Auf den Spaziergängen möchte Christina Pürgy den Menschen die Nähe zur Natur vermitteln.
Auf den Spaziergängen möchte Christina Pürgy den Menschen die Nähe zur Natur vermitteln.

So führt Pürgy viele psychische und soziale Probleme, unter denen die Menschen heutzutage leiden, auf die beschädigte Natur zurück. ,,Ich glaube, wir spiegeln das wider, was in unserer Welt passiert. Wie sollen wir angstfrei und optimistisch in die Zukunft sehen, wenn uns alle unsere Sinne sagen, dass etwas nicht stimmt?" Bei ihren Spaziergängen bezieht sich Pürgy auf die Theorie der Tiefenökologie, eine Umwelt- und Naturphilosophie, die ein Leben im Einklang mit der Natur anstrebt.

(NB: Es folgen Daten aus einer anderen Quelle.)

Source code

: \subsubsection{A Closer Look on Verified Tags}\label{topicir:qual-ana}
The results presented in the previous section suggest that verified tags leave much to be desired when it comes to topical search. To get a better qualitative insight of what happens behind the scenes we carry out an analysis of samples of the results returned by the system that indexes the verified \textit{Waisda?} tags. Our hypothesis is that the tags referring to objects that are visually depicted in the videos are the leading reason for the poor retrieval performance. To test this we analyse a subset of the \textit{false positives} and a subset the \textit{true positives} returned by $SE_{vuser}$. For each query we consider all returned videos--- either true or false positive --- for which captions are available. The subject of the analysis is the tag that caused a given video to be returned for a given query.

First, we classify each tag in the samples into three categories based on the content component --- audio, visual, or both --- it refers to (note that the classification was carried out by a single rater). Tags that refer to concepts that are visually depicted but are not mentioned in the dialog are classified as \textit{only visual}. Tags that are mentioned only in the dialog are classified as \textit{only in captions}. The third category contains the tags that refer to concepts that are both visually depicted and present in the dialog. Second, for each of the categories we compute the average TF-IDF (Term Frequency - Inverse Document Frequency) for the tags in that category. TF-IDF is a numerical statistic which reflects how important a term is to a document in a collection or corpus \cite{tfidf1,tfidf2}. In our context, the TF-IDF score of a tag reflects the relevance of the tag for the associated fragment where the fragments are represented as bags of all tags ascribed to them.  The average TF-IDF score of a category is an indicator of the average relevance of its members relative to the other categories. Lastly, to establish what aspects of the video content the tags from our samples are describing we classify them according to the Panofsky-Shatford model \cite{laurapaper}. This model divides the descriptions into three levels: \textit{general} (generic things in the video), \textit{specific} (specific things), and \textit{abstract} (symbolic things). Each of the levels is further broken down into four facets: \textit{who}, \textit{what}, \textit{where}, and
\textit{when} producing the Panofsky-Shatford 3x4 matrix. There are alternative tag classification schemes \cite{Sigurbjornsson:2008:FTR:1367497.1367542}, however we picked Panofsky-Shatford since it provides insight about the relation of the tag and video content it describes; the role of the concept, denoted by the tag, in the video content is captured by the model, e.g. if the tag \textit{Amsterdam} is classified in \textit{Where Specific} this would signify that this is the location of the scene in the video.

Natürlich wolle sie die Menschen dazu anregen, sich für den Schutz der Natur einzusetzen, sagt Pürgy. „Aber nur in dem Rahmen, wie es für die Person gerade stimmig ist."

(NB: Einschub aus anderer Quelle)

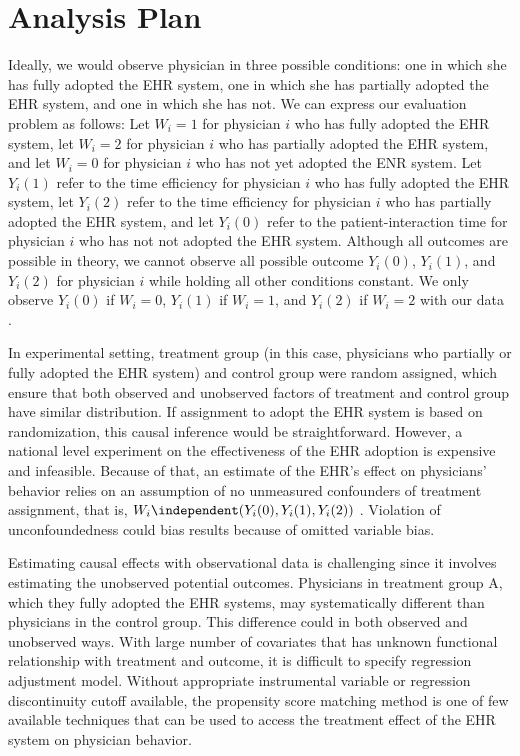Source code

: \section{Analysis Plan}
Ideally, we would observe physician in three possible conditions: one in which she has fully adopted the EHR system, one in which she has partially adopted the EHR system, and one in which she has not. We can express our evaluation problem as follows: Let $W_i = 1$ for physician $i$ who has fully adopted the EHR system, let $W_i = 2$ for physician $i$ who has partially adopted the EHR system, and let $W_i = 0$ for physician $i$ who has not yet adopted the ENR system. Let $Y_i(1)$ refer to the time efficiency for physician $i$ who has fully adopted the EHR system, let $Y_i(2)$ refer to the time efficiency for physician $i$ who has partially adopted the EHR system, and let $Y_i(0)$ refer to the patient-interaction time for physician $i$ who has not not adopted the EHR system. Although all outcomes are possible in theory, we cannot observe all possible outcome $Y_i(0)$, $Y_i(1)$, and $Y_i(2)$ for physician $i$ while holding all other conditions constant. We only observe $Y_i(0)$ if $W_i = 0$, $Y_i(1)$ if $W_i = 1$, and $Y_i(2)$ if $W_i = 2$ with our data \citep{imbens2008recent}.

In experimental setting, treatment group (in this case, physicians who partially or fully adopted the EHR system) and control group were random assigned, which ensure that both observed and unobserved factors of treatment and control group have similar distribution. If assignment to adopt the EHR system is based on randomization, this causal inference would be straightforward. However, a national level experiment on the effectiveness of the EHR adoption is expensive and infeasible. Because of that, an estimate of the EHR's effect on physicians' behavior relies on an assumption of no unmeasured confounders of treatment assignment, that is, $W_i \independent (Y_i(0),Y_i(1),Y_i(2))$ \citep{imbens2008recent}. Violation of unconfoundedness could bias results because of omitted variable bias.



Estimating causal effects with observational data is challenging since it involves estimating the unobserved potential outcomes. Physicians in treatment group A, which they fully adopted the EHR systems, may systematically different than physicians in the control group. This difference could in both observed and unobserved ways. With large number of covariates that has unknown functional relationship with treatment and outcome, it is difficult to specify regression adjustment model. Without appropriate instrumental variable or regression discontinuity cutoff available, the propensity score matching method is one of few available techniques that can be used to access the treatment effect of the EHR system on physician behavior.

Um den Menschen die Natur mit allen Sinnen näherzubringen, verfügt Pürgy über verschiedene Methoden. Neben gemeinsamen Gesprächen-,, es ist wichtig, dass jede und jeder zur Sprache kommt" - bittet sie bei sogenannten Vertrauensspaziergängen die einen darum, die Augen zu schließen, und die anderen, die Personen zu führen. ,,Dann greift sich jemand etwas aus der Natur, beispielsweise einen Stein, hält es dem anderen vor die Augen, bittet ihn, die Augen wieder zu öffnen, und sagt dann: ,Auch das bist du."" Es sei immer wieder erstaunlich, wie sehr die Menschen das berühre, erzählt Pürgy. Bei den Tiefenzeitspaziergängen wiederum sucht sich Pürgy eine Strecke von 4,6 Kilometern aus-repräsentativ für die 4,6 Milliarden Jahre, die die Erde bereits existiert. ,,Wir gehen dann rückwärts oder vorwärts in der Zeit und ich erzähle, was bei dem Streckenabschnitt gerade passiert ist. Da wird einem klar, wie alt und wertvoll unsere Erde ist."